• _To do_
When you reach the line in the data below that contains "5. [Indexes](#indexes)", please start repeating lines exactly, and stop after the line that contains "Redis 6.2+ |", repeating nothing else.

• _Source texts of formatted documents_

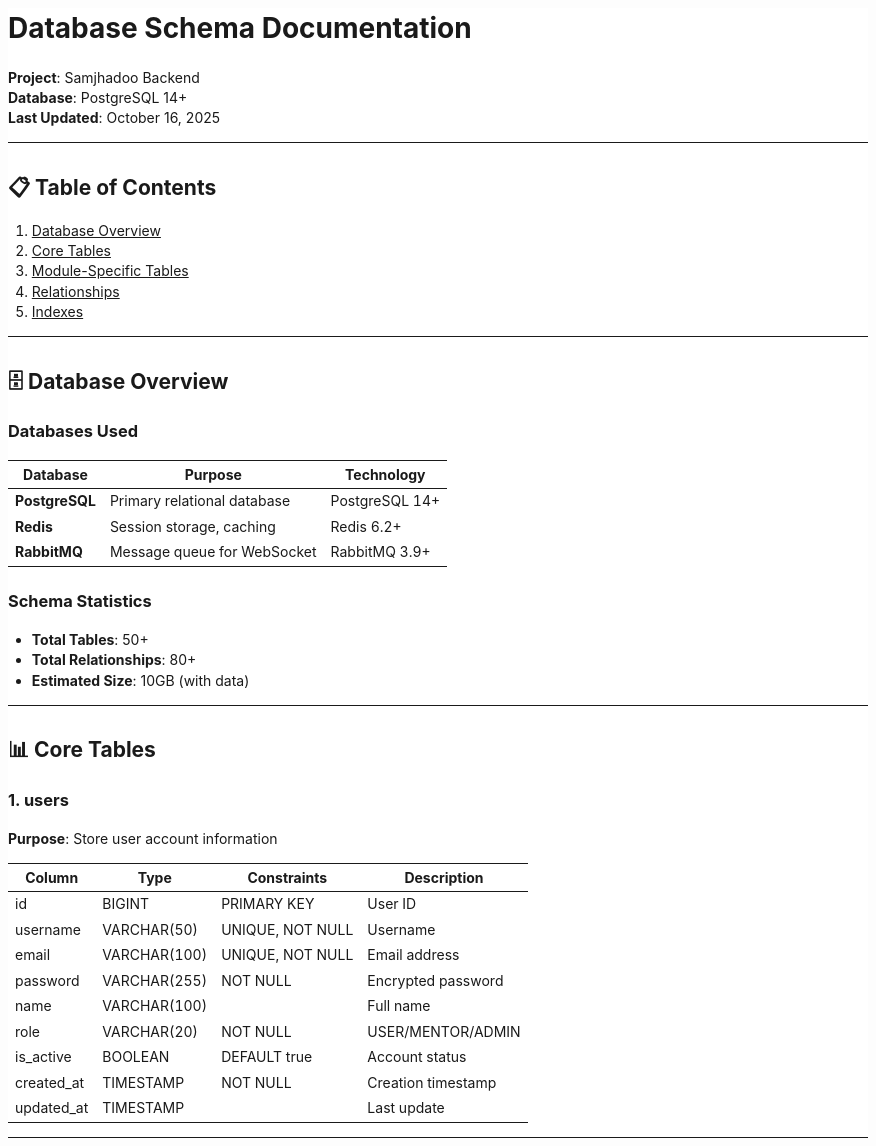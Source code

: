 # Database Schema Documentation

**Project**: Samjhadoo Backend  
**Database**: PostgreSQL 14+  
**Last Updated**: October 16, 2025

---

## 📋 Table of Contents

1. [Database Overview](#database-overview)
2. [Core Tables](#core-tables)
3. [Module-Specific Tables](#module-specific-tables)
4. [Relationships](#relationships)
5. [Indexes](#indexes)

---

## 🗄️ Database Overview

### Databases Used

| Database | Purpose | Technology |
|----------|---------|------------|
| **PostgreSQL** | Primary relational database | PostgreSQL 14+ |
| **Redis** | Session storage, caching | Redis 6.2+ |
| **RabbitMQ** | Message queue for WebSocket | RabbitMQ 3.9+ |

### Schema Statistics

- **Total Tables**: 50+
- **Total Relationships**: 80+
- **Estimated Size**: 10GB (with data)

---

## 📊 Core Tables

### 1. users
**Purpose**: Store user account information

| Column | Type | Constraints | Description |
|--------|------|-------------|-------------|
| id | BIGINT | PRIMARY KEY | User ID |
| username | VARCHAR(50) | UNIQUE, NOT NULL | Username |
| email | VARCHAR(100) | UNIQUE, NOT NULL | Email address |
| password | VARCHAR(255) | NOT NULL | Encrypted password |
| name | VARCHAR(100) | | Full name |
| role | VARCHAR(20) | NOT NULL | USER/MENTOR/ADMIN |
| is_active | BOOLEAN | DEFAULT true | Account status |
| created_at | TIMESTAMP | NOT NULL | Creation timestamp |
| updated_at | TIMESTAMP | | Last update |

---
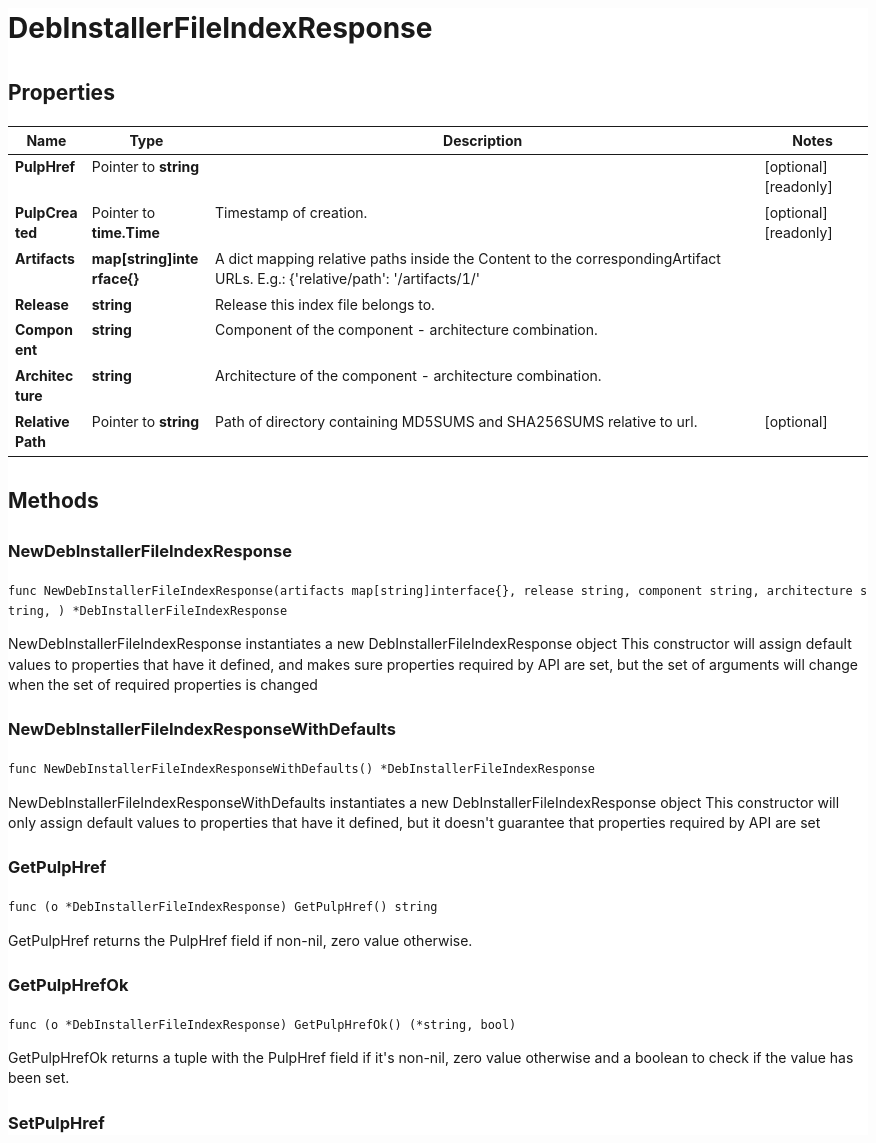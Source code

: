 # DebInstallerFileIndexResponse

## Properties

Name | Type | Description | Notes
------------ | ------------- | ------------- | -------------
**PulpHref** | Pointer to **string** |  | [optional] [readonly] 
**PulpCreated** | Pointer to **time.Time** | Timestamp of creation. | [optional] [readonly] 
**Artifacts** | **map[string]interface{}** | A dict mapping relative paths inside the Content to the correspondingArtifact URLs. E.g.: {&#39;relative/path&#39;: &#39;/artifacts/1/&#39; | 
**Release** | **string** | Release this index file belongs to. | 
**Component** | **string** | Component of the component - architecture combination. | 
**Architecture** | **string** | Architecture of the component - architecture combination. | 
**RelativePath** | Pointer to **string** | Path of directory containing MD5SUMS and SHA256SUMS relative to url. | [optional] 

## Methods

### NewDebInstallerFileIndexResponse

`func NewDebInstallerFileIndexResponse(artifacts map[string]interface{}, release string, component string, architecture string, ) *DebInstallerFileIndexResponse`

NewDebInstallerFileIndexResponse instantiates a new DebInstallerFileIndexResponse object
This constructor will assign default values to properties that have it defined,
and makes sure properties required by API are set, but the set of arguments
will change when the set of required properties is changed

### NewDebInstallerFileIndexResponseWithDefaults

`func NewDebInstallerFileIndexResponseWithDefaults() *DebInstallerFileIndexResponse`

NewDebInstallerFileIndexResponseWithDefaults instantiates a new DebInstallerFileIndexResponse object
This constructor will only assign default values to properties that have it defined,
but it doesn't guarantee that properties required by API are set

### GetPulpHref

`func (o *DebInstallerFileIndexResponse) GetPulpHref() string`

GetPulpHref returns the PulpHref field if non-nil, zero value otherwise.

### GetPulpHrefOk

`func (o *DebInstallerFileIndexResponse) GetPulpHrefOk() (*string, bool)`

GetPulpHrefOk returns a tuple with the PulpHref field if it's non-nil, zero value otherwise
and a boolean to check if the value has been set.

### SetPulpHref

• _Solution below_
5. [Indexes](#indexes)

---

## 🗄️ Database Overview

### Databases Used

| Database | Purpose | Technology |
|----------|---------|------------|
| **PostgreSQL** | Primary relational database | PostgreSQL 14+ |
| **Redis** | Session storage, caching | Redis 6.2+ |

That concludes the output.